I do not know. It came into those deep caves blindly, seeking something there, sensing something it seemed to need. I do not know what. It was confused and weak and fit only for killing cubs. But there are powers hidden within that creature, sister. Powers that can grow. After it disappeared from my den, I felt you come. I felt it begin to follow you. As if you, sister, held about you that which it sought. It came here seeking you, but now it is gone again. What do you bear, Skeelie of Carriol, that such a dark shadow yearns after? What weapon, what magic or what skill? Or, perhaps, what knowledge?

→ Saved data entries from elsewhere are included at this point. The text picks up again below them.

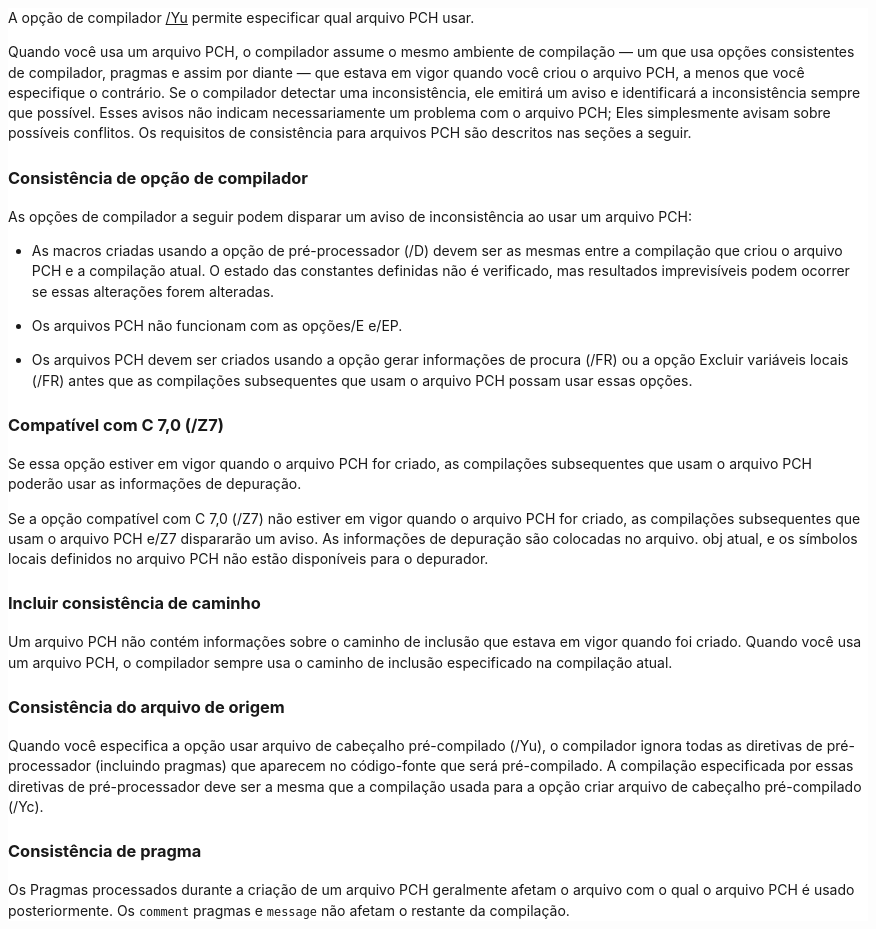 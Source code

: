 A opção de compilador [/Yu](reference/yu-use-precompiled-header-file.md) permite especificar qual arquivo PCH usar.

Quando você usa um arquivo PCH, o compilador assume o mesmo ambiente de compilação — um que usa opções consistentes de compilador, pragmas e assim por diante — que estava em vigor quando você criou o arquivo PCH, a menos que você especifique o contrário. Se o compilador detectar uma inconsistência, ele emitirá um aviso e identificará a inconsistência sempre que possível. Esses avisos não indicam necessariamente um problema com o arquivo PCH; Eles simplesmente avisam sobre possíveis conflitos. Os requisitos de consistência para arquivos PCH são descritos nas seções a seguir.

### <a name="compiler-option-consistency"></a>Consistência de opção de compilador

As opções de compilador a seguir podem disparar um aviso de inconsistência ao usar um arquivo PCH:

- As macros criadas usando a opção de pré-processador (/D) devem ser as mesmas entre a compilação que criou o arquivo PCH e a compilação atual. O estado das constantes definidas não é verificado, mas resultados imprevisíveis podem ocorrer se essas alterações forem alteradas.

- Os arquivos PCH não funcionam com as opções/E e/EP.

- Os arquivos PCH devem ser criados usando a opção gerar informações de procura (/FR) ou a opção Excluir variáveis locais (/FR) antes que as compilações subsequentes que usam o arquivo PCH possam usar essas opções.

### <a name="c-70-compatible-z7"></a>Compatível com C 7,0 (/Z7)

Se essa opção estiver em vigor quando o arquivo PCH for criado, as compilações subsequentes que usam o arquivo PCH poderão usar as informações de depuração.

Se a opção compatível com C 7,0 (/Z7) não estiver em vigor quando o arquivo PCH for criado, as compilações subsequentes que usam o arquivo PCH e/Z7 dispararão um aviso. As informações de depuração são colocadas no arquivo. obj atual, e os símbolos locais definidos no arquivo PCH não estão disponíveis para o depurador.

### <a name="include-path-consistency"></a>Incluir consistência de caminho

Um arquivo PCH não contém informações sobre o caminho de inclusão que estava em vigor quando foi criado. Quando você usa um arquivo PCH, o compilador sempre usa o caminho de inclusão especificado na compilação atual.

### <a name="source-file-consistency"></a>Consistência do arquivo de origem

Quando você especifica a opção usar arquivo de cabeçalho pré-compilado (/Yu), o compilador ignora todas as diretivas de pré-processador (incluindo pragmas) que aparecem no código-fonte que será pré-compilado. A compilação especificada por essas diretivas de pré-processador deve ser a mesma que a compilação usada para a opção criar arquivo de cabeçalho pré-compilado (/Yc).

### <a name="pragma-consistency"></a>Consistência de pragma

Os Pragmas processados durante a criação de um arquivo PCH geralmente afetam o arquivo com o qual o arquivo PCH é usado posteriormente. Os `comment` pragmas e `message` não afetam o restante da compilação.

Skeelie gazed into the wolf’s golden eyes and did not know how to answer. Had that creature followed her because of Ram, thinking she would lead it to Ram? But why? Yet well she knew that evil was attracted to Ram because of the power of the runestones, that evil coveted those stones perhaps beyond all else. Torc’s thoughts had plunged into an abyss half of wild emotion and half of conscious thought; and Skeelie plunged down with them through blackness to where the sense of the shadowy creature, and of its dark, latent powers, came cold around her.

She shook herself free of the vision at last, stared at Torc, touched the wolf’s shaggy face with need and tenderness. And suddenly the thought of the tree man came into her mind, his words echoing . . . One of the few born to weave a new pattern into the fabric of the world. Those so born are not anchored to a single point in Time.

“What did Cadach mean? Why do I think of those words now?” She knelt and laid her head against Torc’s shoulder, drew strength from her. She began to feel, with Torc, the incomprehensible patterns that formed life as together they reached to touch that web, needing to trace some new strand of meaning into their own fragile existence.

At last Skeelie rose, took up the rock hares and cleaned them, and tied them to her belt. They started on up between black cliffs, pushing deep into the mountains as the afternoon sunlight thinned behind them, sending long shadows up the lifting peaks of the Ring of Fire.